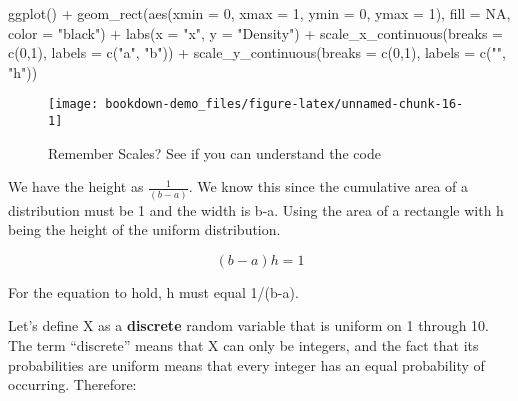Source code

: \documentclass[
]{book}
\newenvironment{Shaded}{\begin{snugshade}}{\end{snugshade}}
\newcommand{\AttributeTok}[1]{\textcolor[rgb]{0.77,0.63,0.00}{#1}}
\newcommand{\ConstantTok}[1]{\textcolor[rgb]{0.00,0.00,0.00}{#1}}
\newcommand{\DecValTok}[1]{\textcolor[rgb]{0.00,0.00,0.81}{#1}}
\newcommand{\FunctionTok}[1]{\textcolor[rgb]{0.00,0.00,0.00}{#1}}
\newcommand{\NormalTok}[1]{#1}
\newcommand{\SpecialCharTok}[1]{\textcolor[rgb]{0.00,0.00,0.00}{#1}}
\newcommand{\StringTok}[1]{\textcolor[rgb]{0.31,0.60,0.02}{#1}}
\begin{document}
\begin{Shaded}
\begin{Highlighting}[]
\FunctionTok{ggplot}\NormalTok{() }\SpecialCharTok{+}
  \FunctionTok{geom\_rect}\NormalTok{(}\FunctionTok{aes}\NormalTok{(}\AttributeTok{xmin =} \DecValTok{0}\NormalTok{, }\AttributeTok{xmax =} \DecValTok{1}\NormalTok{, }\AttributeTok{ymin =} \DecValTok{0}\NormalTok{, }\AttributeTok{ymax =} \DecValTok{1}\NormalTok{), }
            \AttributeTok{fill =} \ConstantTok{NA}\NormalTok{,}
            \AttributeTok{color =} \StringTok{"black"}\NormalTok{) }\SpecialCharTok{+}
  \FunctionTok{labs}\NormalTok{(}\AttributeTok{x =} \StringTok{"x"}\NormalTok{, }\AttributeTok{y =} \StringTok{"Density"}\NormalTok{) }\SpecialCharTok{+}
  \FunctionTok{scale\_x\_continuous}\NormalTok{(}\AttributeTok{breaks =} \FunctionTok{c}\NormalTok{(}\DecValTok{0}\NormalTok{,}\DecValTok{1}\NormalTok{), }\AttributeTok{labels =} \FunctionTok{c}\NormalTok{(}\StringTok{"a"}\NormalTok{, }\StringTok{"b"}\NormalTok{)) }\SpecialCharTok{+}
  \FunctionTok{scale\_y\_continuous}\NormalTok{(}\AttributeTok{breaks =} \FunctionTok{c}\NormalTok{(}\DecValTok{0}\NormalTok{,}\DecValTok{1}\NormalTok{), }\AttributeTok{labels =} \FunctionTok{c}\NormalTok{(}\StringTok{""}\NormalTok{, }\StringTok{"h"}\NormalTok{))}
\end{Highlighting}
\end{Shaded}

\begin{figure}

{\centering \texttt{[image: bookdown-demo\_files/figure-latex/unnamed-chunk-16-1]} 

}

\caption{Remember Scales? See if you can understand the code}\label{fig:unnamed-chunk-16}
\end{figure}

We have the height as \(\frac{1}{(b-a)}\). We know this since the cumulative area of a distribution must be 1 and the width is b-a. Using the area of a rectangle with h being the height of the uniform distribution.

\[(b-a)h=1\]

For the equation to hold, h must equal 1/(b-a).

Let's define X as a \textbf{discrete} random variable that is uniform on 1 through 10. The term ``discrete'' means that X can only be integers, and the fact that its probabilities are uniform means that every integer has an equal probability of occurring. Therefore:
\end{document}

▶ _Exercise goal_:
Go over the entries above and say how many lines hold the string "Highlighting", with no other text.

▶ _Result of the exercise_:
2